Seven deleted scenes (5:28) follow, trailed by four Visual Effects Progression Scenes (2:08). A few scenes prove something I detected in the theater (an additional abandonment I could tell was edited over), and reveal a new rule, but they're pretty unimpressive. The silent progression reels are interesting -- the people doing fake blood for Fleischer are far better than those doing fake blood for Romero -- but not something I imagine people will play more than once.
The special features on the Blu-Ray are rounded out by five funny Theatrical Promo Trailers (6:04), in which Tallahassee and Columbus answer "viewer questions" (a few extra "rules" included here). However, the actual theatrical trailer for Zombieland has not been included. The disc opens with a Sony Blu-Ray promo, followed by the still-hilarious trailer for Black Dynamite. Additional trailers for The Boondock Saints II: All Saints Day, Universal Soldier: Regeneration, "Breaking Bad": The Complete Second Season, Ghostbusters, Michael Jackson's This is It, Snatch, and Night of the Creeps are also available in the Special Features section. The second disc of the set is a digital copy, compatible with iTunes and Windows Media.
Best Buy Exclusive Bonus Disc
The second featurette, "Behind the Scenes with the Cast and Crew of Zombieland" (7:26), is the dreaded EPK that I was expecting to see on the Blu-Ray proper, but thankfully (I guess), the piece is merely mediocre.

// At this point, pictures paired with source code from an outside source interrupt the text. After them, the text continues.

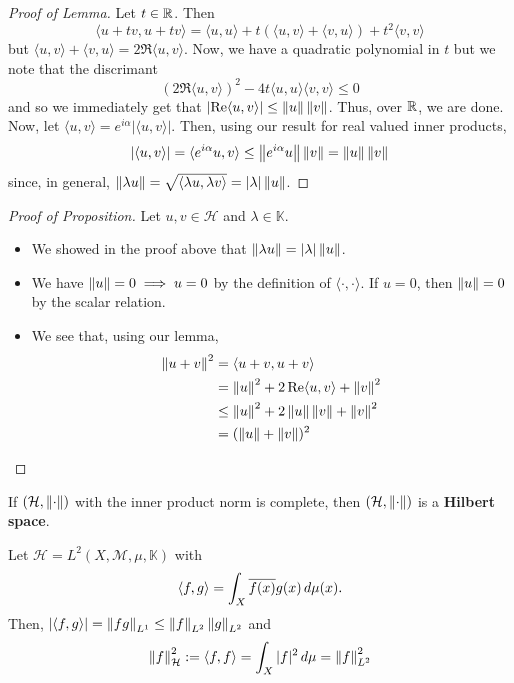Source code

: \documentclass[11pt,leqno,oneside]{amsbook}
\numberwithin{thm}{section}
\newcommand{\M}{\mathcal{M}} %
\newcommand{\K}{\mathbb{K}} %
\renewcommand{\H}{\mathcal{H}} %
\renewcommand{\de}{\textbf} %
\begin{document}
\begin{proof}[Proof of Lemma]
  Let \(t \in \R\). Then \[
    \langle u+tv, u+tv \rangle = \langle u,u \rangle + t (\langle u,v
    \rangle + \langle v,u \rangle) + t^2 \langle v,v \rangle
  \]
  but \(\langle u,v \rangle + \langle v,u \rangle = 2 \Re \langle u,v
  \rangle\). Now, we have a quadratic polynomial in \(t\) but we note
  that the discrimant \[
    (2 \Re \langle u,v \rangle)^2 - 4 t \langle u,u \rangle\langle v,v \rangle
    \leq 0
  \]
  and so we immediately get that \(\left| \Re \langle u,v \rangle
  \right| \leq \norm[u] \norm[v]\). Thus, over \(\R\), we are
  done. Now, let \(\langle u,v \rangle = e^{i \alpha} |\langle u,v
  \rangle|\). Then, using our result for real valued inner products, \[
    \left| \langle u,v \rangle \right| = \langle  e^{i\alpha} u,v
    \rangle \leq \norm[e^{i \alpha} u] \norm[v] = \norm[u] \norm[v]
  \]
  since, in general, \(\norm[\lambda u] = \sqrt{\langle \lambda u,
    \lambda v \rangle} = |\lambda|\norm[u]\).
\end{proof}
\begin{proof}[Proof of Proposition]
  Let \(u,v \in \H\) and \(\lambda \in \K\).
  \begin{itemize}
  \item We showed in the proof above that \(\norm[\lambda u] =
    |\lambda|\norm[u]\).
  \item We have \(\norm[u] = 0 \implies u = 0\) by the definition of
    \(\langle \cdot,\cdot \rangle\). If \(u = 0\), then \(\norm[u] =
    0\) by the scalar relation.
  \item We see that, using our lemma,
    \begin{align*}
      \norm[u+v]^2 & = \langle u+v,u+v \rangle \\
                   & = \norm[u]^2 + 2 \Re \langle u,v \rangle + \norm[v]^2 \\
                   & \leq \norm[u]^2 + 2 \norm[u] \norm[v] + \norm[v]^2 \\
      & = (\norm[u] + \norm[v])^2
    \end{align*}
  \end{itemize}
\end{proof}
\begin{defn}
  If \((\H,\norm)\) with the inner product norm is complete, then
  \((\H,\norm)\) is a \de{Hilbert space}.
\end{defn}
\begin{example}
  Let \(\H = L^2(X,\M,\mu,\K)\) with \[
    \langle f,g \rangle = \int_X \ov{f(x)} g(x) \d \mu(x).
  \]
  Then, \(|\langle  f,g \rangle| = \norm[fg]_{L^1} \leq \norm[f]_{L^2}
  \norm[g]_{L^2}\) and \[
    \norm[f]_\H^2 := \langle  f,f \rangle = \int_X |f|^2 \d \mu = \norm[f]_{L^2}^2
  \]
\end{example}
\end{document}
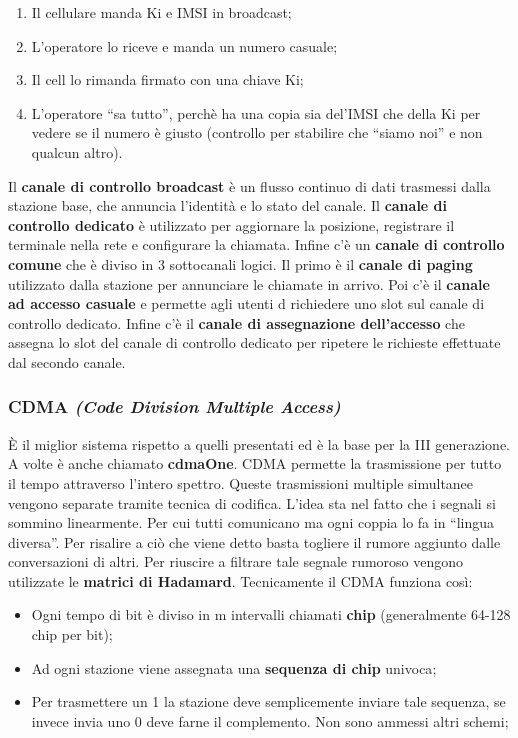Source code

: \begin{enumerate}

\item{Il cellulare manda Ki e IMSI in broadcast};
\item{L'operatore lo riceve e manda un numero casuale};
\item{Il cell lo rimanda firmato con una chiave Ki};
\item{L'operatore ``sa tutto'', perchè ha una copia sia del'IMSI che della Ki per vedere se il numero è giusto (controllo per stabilire che ``siamo noi'' e non qualcun altro)}.

\end{enumerate}

Il \textbf{canale di controllo broadcast} è un flusso continuo di dati trasmessi dalla stazione base, che annuncia l'identità e lo stato del canale. Il \textbf{canale di controllo dedicato} è utilizzato per aggiornare la posizione, registrare il terminale nella rete e configurare la chiamata. Infine c'è un \textbf{canale di controllo comune} che è diviso in 3 sottocanali logici. Il primo è il \textbf{canale di paging} utilizzato dalla stazione per annunciare le chiamate in arrivo. Poi c'è il \textbf{canale ad accesso casuale} e permette agli utenti d richiedere uno slot sul canale di controllo dedicato. Infine c'è il \textbf{canale di assegnazione dell'accesso} che assegna lo slot del canale di controllo dedicato per ripetere le richieste effettuate dal secondo canale.

\subsubsection*{CDMA \textit{(Code Division Multiple Access)}}

È il miglior sistema rispetto a quelli presentati ed è la base per la III generazione. A volte è anche chiamato \textbf{cdmaOne}. CDMA permette la trasmissione per tutto il tempo attraverso l'intero spettro. Queste trasmissioni multiple simultanee vengono separate tramite tecnica di codifica. L'idea sta nel fatto che i segnali si sommino linearmente. Per cui tutti comunicano ma ogni coppia lo fa in ``lingua diversa''. Per risalire a ciò che viene detto basta togliere il rumore aggiunto dalle conversazioni di altri. Per riuscire a filtrare tale segnale rumoroso vengono utilizzate le \textbf{matrici di Hadamard}. Tecnicamente il CDMA funziona così:

\begin{itemize}

\item{Ogni tempo di bit è diviso in m intervalli chiamati \textbf{chip} (generalmente 64-128 chip per bit)};
\item{Ad ogni stazione viene assegnata una \textbf{sequenza di chip} univoca};
\item {Per trasmettere un 1 la stazione deve semplicemente inviare tale sequenza, se invece invia uno 0 deve farne il complemento. Non sono ammessi altri schemi};

\end{itemize}

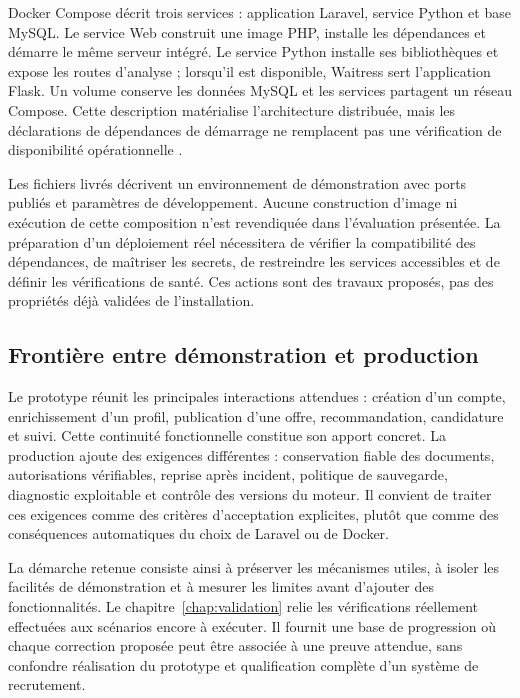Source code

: Docker Compose décrit trois services : application Laravel, service Python et base MySQL. Le service Web construit une image PHP, installe les dépendances et démarre le même serveur intégré. Le service Python installe ses bibliothèques et expose les routes d'analyse ; lorsqu'il est disponible, Waitress sert l'application Flask. Un volume conserve les données MySQL et les services partagent un réseau Compose. Cette description matérialise l'architecture distribuée, mais les déclarations de dépendances de démarrage ne remplacent pas une vérification de disponibilité opérationnelle \cite{docker-compose,flask-docs}.

Les fichiers livrés décrivent un environnement de démonstration avec ports publiés et paramètres de développement. Aucune construction d'image ni exécution de cette composition n'est revendiquée dans l'évaluation présentée. La préparation d'un déploiement réel nécessitera de vérifier la compatibilité des dépendances, de maîtriser les secrets, de restreindre les services accessibles et de définir les vérifications de santé. Ces actions sont des travaux proposés, pas des propriétés déjà validées de l'installation.

\subsection{Frontière entre démonstration et production}

Le prototype réunit les principales interactions attendues : création d'un compte, enrichissement d'un profil, publication d'une offre, recommandation, candidature et suivi. Cette continuité fonctionnelle constitue son apport concret. La production ajoute des exigences différentes : conservation fiable des documents, autorisations vérifiables, reprise après incident, politique de sauvegarde, diagnostic exploitable et contrôle des versions du moteur. Il convient de traiter ces exigences comme des critères d'acceptation explicites, plutôt que comme des conséquences automatiques du choix de Laravel ou de Docker.

La démarche retenue consiste ainsi à préserver les mécanismes utiles, à isoler les facilités de démonstration et à mesurer les limites avant d'ajouter des fonctionnalités. Le chapitre~\ref{chap:validation} relie les vérifications réellement effectuées aux scénarios encore à exécuter. Il fournit une base de progression où chaque correction proposée peut être associée à une preuve attendue, sans confondre réalisation du prototype et qualification complète d'un système de recrutement.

The only major disappointment with all of these bonus features is that not one of them has any material relating to the movie's big surprise cameo. Not only did Eisenberg mention some alternate takes of one of the scenes in an interview (I thought he mentioned it in the AICN interview, but he didn't, and now I can't find the right one), but there are no outtakes, which seems like it'd be a given (Smokin' Aces 2 has outtakes, but not this?). Eisenberg has also referenced a character deleted from the movie (an OnStar representative), and the second featurette on the Blu-Ray shows the filming of a bit not included in the deleted scenes (I'm 99% sure Tallahassee is discovering, to his fury, that the grocery store he and Columbus enter only stocks Cup Cakes). As for this exclusive version, I think the Best Buy Exclusive is worth it for the first of the two "extra" extras, especially since Best Buy is currently selling the exclusive for the same price as the regular Blu-Ray. However, reports on the DVDTalk forums suggest that the edition is in short supply, so if you want it, act now!